A recently reformed single mom here. I got married a year ago Monday and am happy about it, I guess, but, I still felt the urge to come in here and check the single moms out.
I was a single mom 'officially' from 18 months to 3 1/4 years, but, honestly, even when his Dad and I lived together I was doing most things on my own, but, with occasional help from his mom and sisters.
Growing up with a single Mom of my own, I saw how she'd sort of get looked down on, or not taken seriously because she wasn't married (she married after I graduated high school, so we wouldn't have to deal with the name thing).
BUT, one thing I discovered after I became a 'SINGLE MOM'... I would say it with pride! It wasn't bluffing or puffing myself up... I was really and honestly proud to declare without a doubt that I was a single parent. My son was happy, healthy, on par with his classmates at the daycare center, etc. I liked that I could prove that I was the one parenting him and that I didn't need his loser, self-centered father at all.
Unfortunately, once I got engaged, his father demanded more involvement. That's been nothing but a pain for myself and my husband... and I cringe when my little angel comes back from daddy's hyped up on candy and soda, in yesterday's clothes and spilling drinks because the moron still gives him a sippy cup.
I say that a child can be a success no matter their family structure growing up. I firmly believe that. My sister and I turned out pretty darned well; happy, and loving, and well-adjusted.
I am thrilled to have my husband as an influence on my son, and think it will do him good. But, I did not introduce them until I was engaged (a year and a half before we married). I didn't want him to meet and get attached and feel rejected (like I had during childhood too many times to count). I know traditional dating would have gone out the window with that, but, my husband (not all Londoners are pigs! ) and I had worked with one another online for years and grew most of our relationship that way, and via the telephone after the little one went to bed. It worked for us.
I feel I'm babbling now, so I'll stop. It's obvious that single Moms are NOT alone out there... oh yeah, and we always feel guilty about something, but, comfort ourselves that we're doing the best we can for our little angels.
great to hear someones found a decent man
we are not ripping our kids off, our kids have the absolutel best ie, loving, doting parents. even if that parent is singular.
i know i grew up in a traditional mom.dad.dog.cat environment and it was so cold and abusive.
i have the power to create the life i want for my kids, and that life is good, healthy happy and full. they have the father in the background but make no mistake, these are my kids, and they are much better off for it.
I am their world and they are mine. which is the way it should be. granted, they are a little spoiled, and sometimes i think, whos spoiling me (no one), but on the other hand i am tuning into my spirituality and self love in a way i never would have, as part of couple. my kids are the greatest blessing i have.
Hi all. thanks so much for your replies. my daughter's father showed up late, stayed for 3 hrs (she was napping for one of them) and will probably come back in another four months after no contact during that time.
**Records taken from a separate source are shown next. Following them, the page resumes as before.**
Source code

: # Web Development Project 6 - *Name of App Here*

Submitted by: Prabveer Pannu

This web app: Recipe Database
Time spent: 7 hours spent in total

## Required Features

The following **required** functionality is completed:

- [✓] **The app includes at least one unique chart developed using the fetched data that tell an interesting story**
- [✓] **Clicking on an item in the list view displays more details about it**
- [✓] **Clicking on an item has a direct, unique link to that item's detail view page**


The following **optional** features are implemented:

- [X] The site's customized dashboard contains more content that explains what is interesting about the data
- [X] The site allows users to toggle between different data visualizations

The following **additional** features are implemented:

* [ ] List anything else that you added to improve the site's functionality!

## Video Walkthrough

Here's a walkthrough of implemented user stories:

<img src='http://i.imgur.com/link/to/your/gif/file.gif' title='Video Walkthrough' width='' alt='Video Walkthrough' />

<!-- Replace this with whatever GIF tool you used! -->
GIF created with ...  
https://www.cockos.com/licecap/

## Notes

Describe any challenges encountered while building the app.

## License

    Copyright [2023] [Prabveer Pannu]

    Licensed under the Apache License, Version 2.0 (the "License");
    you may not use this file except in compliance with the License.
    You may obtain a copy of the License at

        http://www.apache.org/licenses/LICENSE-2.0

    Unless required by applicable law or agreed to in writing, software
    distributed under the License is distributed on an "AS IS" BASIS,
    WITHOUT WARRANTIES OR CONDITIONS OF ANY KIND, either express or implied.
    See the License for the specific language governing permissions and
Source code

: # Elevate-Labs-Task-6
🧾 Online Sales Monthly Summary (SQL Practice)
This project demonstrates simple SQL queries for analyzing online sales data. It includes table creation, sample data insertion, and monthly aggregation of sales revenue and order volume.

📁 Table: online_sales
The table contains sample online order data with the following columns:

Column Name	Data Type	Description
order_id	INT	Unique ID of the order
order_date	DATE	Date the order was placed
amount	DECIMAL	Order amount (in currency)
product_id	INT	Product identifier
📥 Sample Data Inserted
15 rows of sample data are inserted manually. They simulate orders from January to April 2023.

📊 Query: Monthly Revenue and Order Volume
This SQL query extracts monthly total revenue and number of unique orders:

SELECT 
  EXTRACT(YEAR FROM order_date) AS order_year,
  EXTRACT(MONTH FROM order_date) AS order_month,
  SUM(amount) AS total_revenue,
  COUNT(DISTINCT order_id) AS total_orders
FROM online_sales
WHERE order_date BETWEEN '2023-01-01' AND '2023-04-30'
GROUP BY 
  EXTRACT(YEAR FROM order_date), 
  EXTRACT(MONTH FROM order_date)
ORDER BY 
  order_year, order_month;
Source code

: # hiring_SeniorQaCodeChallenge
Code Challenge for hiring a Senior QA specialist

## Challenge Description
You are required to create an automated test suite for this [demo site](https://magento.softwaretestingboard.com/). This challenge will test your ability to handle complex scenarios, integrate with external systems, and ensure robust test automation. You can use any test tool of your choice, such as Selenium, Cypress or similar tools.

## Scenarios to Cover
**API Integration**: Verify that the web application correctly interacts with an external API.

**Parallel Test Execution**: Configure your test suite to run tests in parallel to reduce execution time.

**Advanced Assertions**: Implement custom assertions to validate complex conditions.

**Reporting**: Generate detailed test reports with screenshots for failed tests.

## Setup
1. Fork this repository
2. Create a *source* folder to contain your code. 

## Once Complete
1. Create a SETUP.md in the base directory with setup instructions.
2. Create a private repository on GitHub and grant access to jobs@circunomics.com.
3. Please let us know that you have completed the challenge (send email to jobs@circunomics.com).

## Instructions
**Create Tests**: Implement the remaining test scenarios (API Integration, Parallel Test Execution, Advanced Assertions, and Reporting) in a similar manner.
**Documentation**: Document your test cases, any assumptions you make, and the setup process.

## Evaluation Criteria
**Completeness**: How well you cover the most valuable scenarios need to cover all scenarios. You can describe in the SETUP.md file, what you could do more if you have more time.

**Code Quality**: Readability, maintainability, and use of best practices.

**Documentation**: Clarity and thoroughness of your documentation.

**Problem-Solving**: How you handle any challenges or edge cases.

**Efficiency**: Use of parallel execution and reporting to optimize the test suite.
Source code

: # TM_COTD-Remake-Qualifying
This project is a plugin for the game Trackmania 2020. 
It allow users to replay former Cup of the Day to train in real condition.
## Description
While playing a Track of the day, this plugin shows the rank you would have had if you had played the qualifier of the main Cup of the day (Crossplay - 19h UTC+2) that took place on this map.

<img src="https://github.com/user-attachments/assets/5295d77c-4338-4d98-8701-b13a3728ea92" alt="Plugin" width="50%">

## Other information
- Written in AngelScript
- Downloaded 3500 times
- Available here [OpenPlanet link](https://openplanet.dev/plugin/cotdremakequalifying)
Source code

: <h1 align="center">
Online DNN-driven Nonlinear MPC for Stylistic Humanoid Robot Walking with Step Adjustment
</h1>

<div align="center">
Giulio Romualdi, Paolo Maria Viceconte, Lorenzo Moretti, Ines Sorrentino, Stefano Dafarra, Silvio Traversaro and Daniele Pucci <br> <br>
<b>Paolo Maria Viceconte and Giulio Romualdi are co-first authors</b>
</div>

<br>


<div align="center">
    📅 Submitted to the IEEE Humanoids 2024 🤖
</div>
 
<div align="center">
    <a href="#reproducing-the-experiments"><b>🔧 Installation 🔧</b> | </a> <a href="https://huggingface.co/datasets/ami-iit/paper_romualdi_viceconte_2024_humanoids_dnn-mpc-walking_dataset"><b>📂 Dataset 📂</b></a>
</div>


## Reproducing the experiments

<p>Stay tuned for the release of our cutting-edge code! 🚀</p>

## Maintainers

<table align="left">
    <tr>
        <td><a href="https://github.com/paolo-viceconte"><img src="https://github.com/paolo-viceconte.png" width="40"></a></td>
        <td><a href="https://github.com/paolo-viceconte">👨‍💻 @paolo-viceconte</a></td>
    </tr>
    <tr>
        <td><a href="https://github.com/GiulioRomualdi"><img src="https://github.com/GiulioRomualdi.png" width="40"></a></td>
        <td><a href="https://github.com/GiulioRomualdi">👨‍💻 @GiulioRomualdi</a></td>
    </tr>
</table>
It's hard to let go of all of the pent up anger i have against him, but i know that i have to -- not only for my daughter's sake but for my own. It's still quite painful. For only three hours, you wouldnt think i would be so exhausted!! Luckily, i could afford to have a sitter for a few hours today so i could take a long hot shower and a nap to get over it -- until the next time.. and hope i do better the next time and it hurts just a little bit less... thanks for all of your support!!
brammy do you have any formal child care arrangements?
I didnt have any family around when my kids were little but quickly discovered that good quality caring child care is an absolute necessity when youre doing it alone.
I loved your posts, keep comin back all of you! i sort of feel like ive been there and can help you with advice, however would love to also hear from parents of teenagers....my daughter is now 14 and my son is 11 on the weekend.....
it was much easier when they couldnt walk or talk!